MFS Blog

GIVE: Skills for Social Success

By Dr. Amanda Klingensmith, PH.D. 

Summer is finally here! What’s the number one priority on most kids’ list this summer: play as much and as often as possible! For some kids, this means playing as many hours of video games as their parents will let them get away with. Some of these games may be solo games, but many include social aspects where they need to work together with others to reach a common goal and include a lot of within-game communication. Some kids want to spend as much time with friends as they possibly can, whether that’s through video chats or in person. No matter how they are getting their social interaction in these days, maintaining good relationships with the people they are spending time with can be tough.

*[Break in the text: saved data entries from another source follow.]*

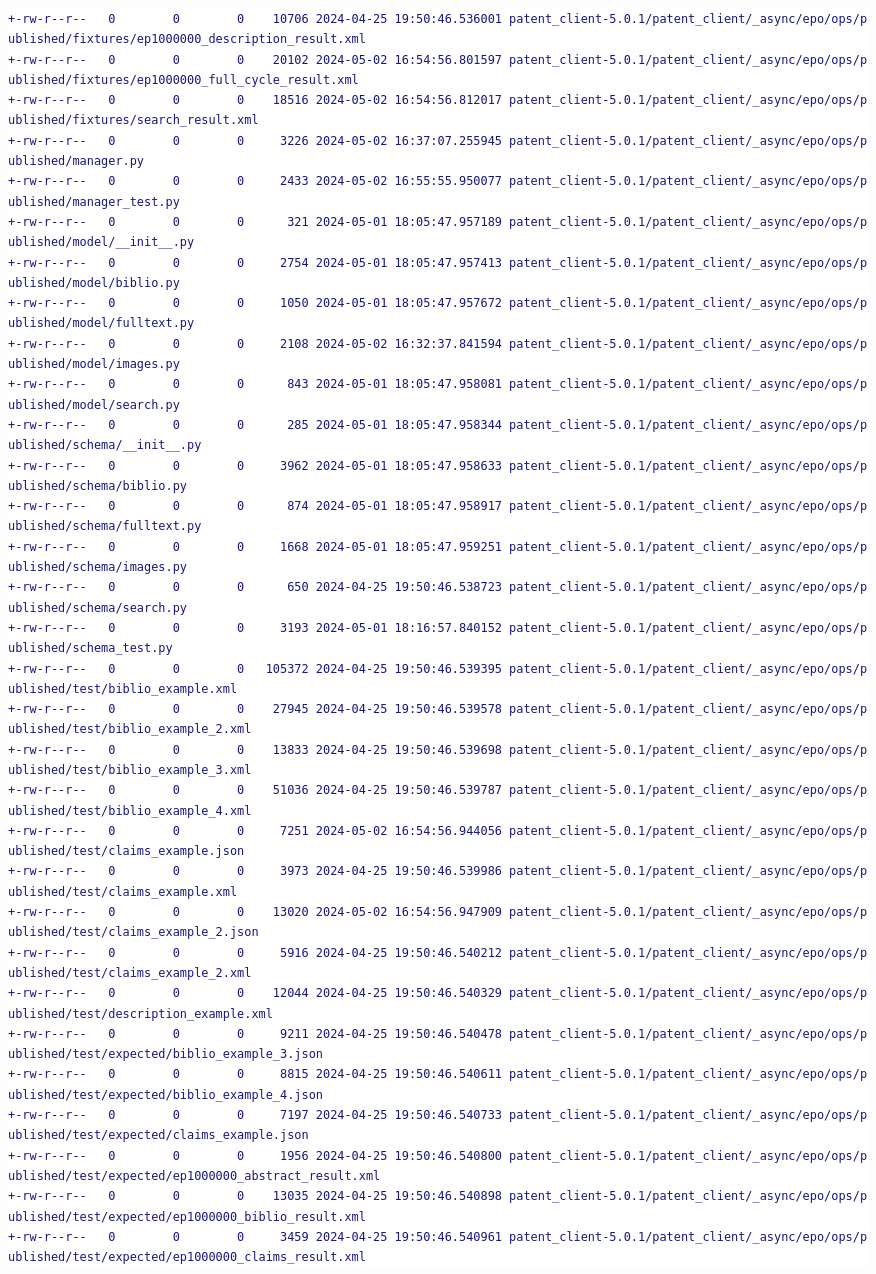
 ```diff
+-rw-r--r--   0        0        0    10706 2024-04-25 19:50:46.536001 patent_client-5.0.1/patent_client/_async/epo/ops/published/fixtures/ep1000000_description_result.xml
+-rw-r--r--   0        0        0    20102 2024-05-02 16:54:56.801597 patent_client-5.0.1/patent_client/_async/epo/ops/published/fixtures/ep1000000_full_cycle_result.xml
+-rw-r--r--   0        0        0    18516 2024-05-02 16:54:56.812017 patent_client-5.0.1/patent_client/_async/epo/ops/published/fixtures/search_result.xml
+-rw-r--r--   0        0        0     3226 2024-05-02 16:37:07.255945 patent_client-5.0.1/patent_client/_async/epo/ops/published/manager.py
+-rw-r--r--   0        0        0     2433 2024-05-02 16:55:55.950077 patent_client-5.0.1/patent_client/_async/epo/ops/published/manager_test.py
+-rw-r--r--   0        0        0      321 2024-05-01 18:05:47.957189 patent_client-5.0.1/patent_client/_async/epo/ops/published/model/__init__.py
+-rw-r--r--   0        0        0     2754 2024-05-01 18:05:47.957413 patent_client-5.0.1/patent_client/_async/epo/ops/published/model/biblio.py
+-rw-r--r--   0        0        0     1050 2024-05-01 18:05:47.957672 patent_client-5.0.1/patent_client/_async/epo/ops/published/model/fulltext.py
+-rw-r--r--   0        0        0     2108 2024-05-02 16:32:37.841594 patent_client-5.0.1/patent_client/_async/epo/ops/published/model/images.py
+-rw-r--r--   0        0        0      843 2024-05-01 18:05:47.958081 patent_client-5.0.1/patent_client/_async/epo/ops/published/model/search.py
+-rw-r--r--   0        0        0      285 2024-05-01 18:05:47.958344 patent_client-5.0.1/patent_client/_async/epo/ops/published/schema/__init__.py
+-rw-r--r--   0        0        0     3962 2024-05-01 18:05:47.958633 patent_client-5.0.1/patent_client/_async/epo/ops/published/schema/biblio.py
+-rw-r--r--   0        0        0      874 2024-05-01 18:05:47.958917 patent_client-5.0.1/patent_client/_async/epo/ops/published/schema/fulltext.py
+-rw-r--r--   0        0        0     1668 2024-05-01 18:05:47.959251 patent_client-5.0.1/patent_client/_async/epo/ops/published/schema/images.py
+-rw-r--r--   0        0        0      650 2024-04-25 19:50:46.538723 patent_client-5.0.1/patent_client/_async/epo/ops/published/schema/search.py
+-rw-r--r--   0        0        0     3193 2024-05-01 18:16:57.840152 patent_client-5.0.1/patent_client/_async/epo/ops/published/schema_test.py
+-rw-r--r--   0        0        0   105372 2024-04-25 19:50:46.539395 patent_client-5.0.1/patent_client/_async/epo/ops/published/test/biblio_example.xml
+-rw-r--r--   0        0        0    27945 2024-04-25 19:50:46.539578 patent_client-5.0.1/patent_client/_async/epo/ops/published/test/biblio_example_2.xml
+-rw-r--r--   0        0        0    13833 2024-04-25 19:50:46.539698 patent_client-5.0.1/patent_client/_async/epo/ops/published/test/biblio_example_3.xml
+-rw-r--r--   0        0        0    51036 2024-04-25 19:50:46.539787 patent_client-5.0.1/patent_client/_async/epo/ops/published/test/biblio_example_4.xml
+-rw-r--r--   0        0        0     7251 2024-05-02 16:54:56.944056 patent_client-5.0.1/patent_client/_async/epo/ops/published/test/claims_example.json
+-rw-r--r--   0        0        0     3973 2024-04-25 19:50:46.539986 patent_client-5.0.1/patent_client/_async/epo/ops/published/test/claims_example.xml
+-rw-r--r--   0        0        0    13020 2024-05-02 16:54:56.947909 patent_client-5.0.1/patent_client/_async/epo/ops/published/test/claims_example_2.json
+-rw-r--r--   0        0        0     5916 2024-04-25 19:50:46.540212 patent_client-5.0.1/patent_client/_async/epo/ops/published/test/claims_example_2.xml
+-rw-r--r--   0        0        0    12044 2024-04-25 19:50:46.540329 patent_client-5.0.1/patent_client/_async/epo/ops/published/test/description_example.xml
+-rw-r--r--   0        0        0     9211 2024-04-25 19:50:46.540478 patent_client-5.0.1/patent_client/_async/epo/ops/published/test/expected/biblio_example_3.json
+-rw-r--r--   0        0        0     8815 2024-04-25 19:50:46.540611 patent_client-5.0.1/patent_client/_async/epo/ops/published/test/expected/biblio_example_4.json
+-rw-r--r--   0        0        0     7197 2024-04-25 19:50:46.540733 patent_client-5.0.1/patent_client/_async/epo/ops/published/test/expected/claims_example.json
+-rw-r--r--   0        0        0     1956 2024-04-25 19:50:46.540800 patent_client-5.0.1/patent_client/_async/epo/ops/published/test/expected/ep1000000_abstract_result.xml
+-rw-r--r--   0        0        0    13035 2024-04-25 19:50:46.540898 patent_client-5.0.1/patent_client/_async/epo/ops/published/test/expected/ep1000000_biblio_result.xml
+-rw-r--r--   0        0        0     3459 2024-04-25 19:50:46.540961 patent_client-5.0.1/patent_client/_async/epo/ops/published/test/expected/ep1000000_claims_result.xml
```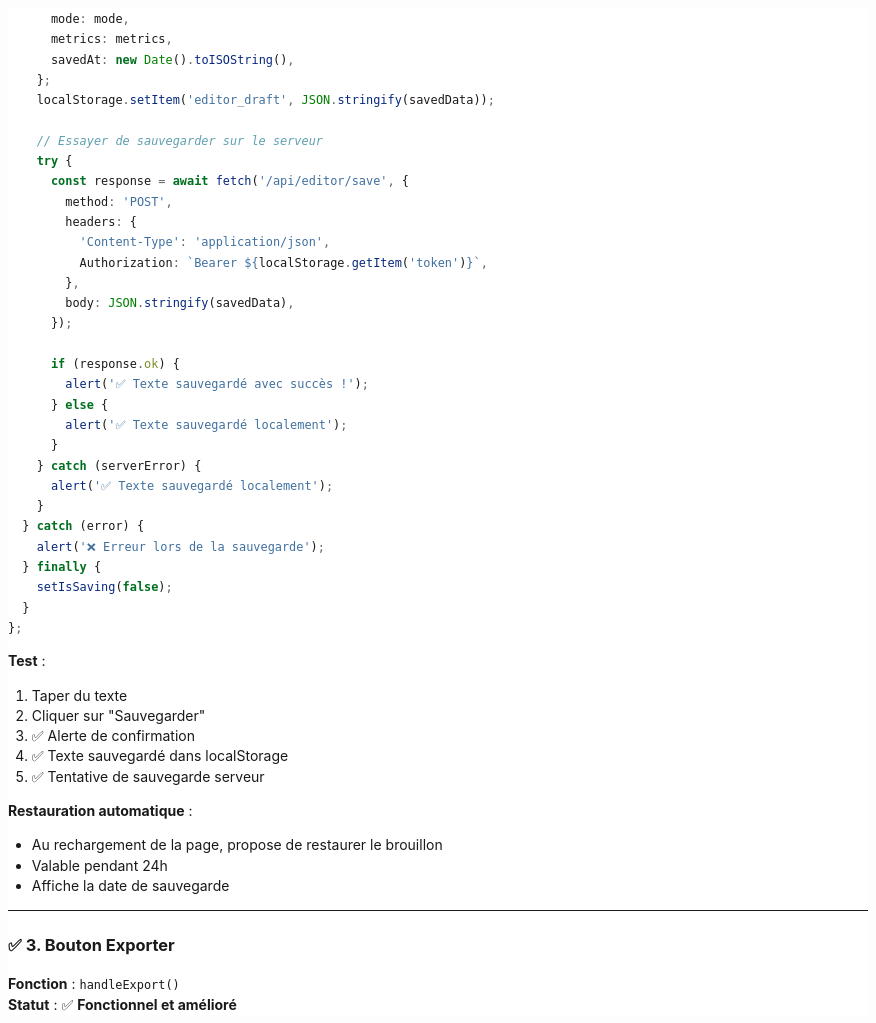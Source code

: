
 ```typescript
      mode: mode,
      metrics: metrics,
      savedAt: new Date().toISOString(),
    };
    localStorage.setItem('editor_draft', JSON.stringify(savedData));

    // Essayer de sauvegarder sur le serveur
    try {
      const response = await fetch('/api/editor/save', {
        method: 'POST',
        headers: {
          'Content-Type': 'application/json',
          Authorization: `Bearer ${localStorage.getItem('token')}`,
        },
        body: JSON.stringify(savedData),
      });

      if (response.ok) {
        alert('✅ Texte sauvegardé avec succès !');
      } else {
        alert('✅ Texte sauvegardé localement');
      }
    } catch (serverError) {
      alert('✅ Texte sauvegardé localement');
    }
  } catch (error) {
    alert('❌ Erreur lors de la sauvegarde');
  } finally {
    setIsSaving(false);
  }
};
```

**Test** :
1. Taper du texte
2. Cliquer sur "Sauvegarder"
3. ✅ Alerte de confirmation
4. ✅ Texte sauvegardé dans localStorage
5. ✅ Tentative de sauvegarde serveur

**Restauration automatique** :
- Au rechargement de la page, propose de restaurer le brouillon
- Valable pendant 24h
- Affiche la date de sauvegarde

---

### ✅ 3. Bouton Exporter

**Fonction** : `handleExport()`  
**Statut** : ✅ **Fonctionnel et amélioré**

Here are a couple social skill tips that can help! One of the strategies we teach to help people maintain healthy relationships through effective communication comes from a Dialectical Behavioral Therapy (DBT) perspective, and uses the acronym GIVE. Each letter stands for a way to help build and keep healthy relationships. We encourage everyone to try and do their best at each of these skills when interacting with important people in their lives, in order to maintain these good relationships.

G- Be Gentle. This means to be kind and respectful to everyone around you, and keep a calm tone of voice. When you are kind to your friends and family, they will likely want to spend more time with you because they enjoy your company. Examples of this include using a non-judgmental stance, giving caring feedback and giving compliments.

I- Act Interested in what others are saying. If you are looking at your phone or looking around the room when someone is talking to you, or interrupting them every time they try to talk, they may think that what they are saying is not important to you, and that can make them feel like THEY are not important to you. When you act interested in what others are saying by maintaining eye contact, nodding, and responding at appropriate times, people feel understood and important.

V- Validate the other person’s emotions. To do this, you have to pay attention to what they are saying, and reflect back to them what they said, without adding in your own judgments, like saying “What you’re saying is…” Communicate to them that you understand what they are saying and acknowledge that they are making a valid point. Treat them as an equal; don’t treat them as incompetent or fragile.

 E- Have an easy manner. Smile often! Use humor by making people laugh (but not making fun at their expense). Use nonthreatening body language. Try to be agreeable, or willing to negotiate.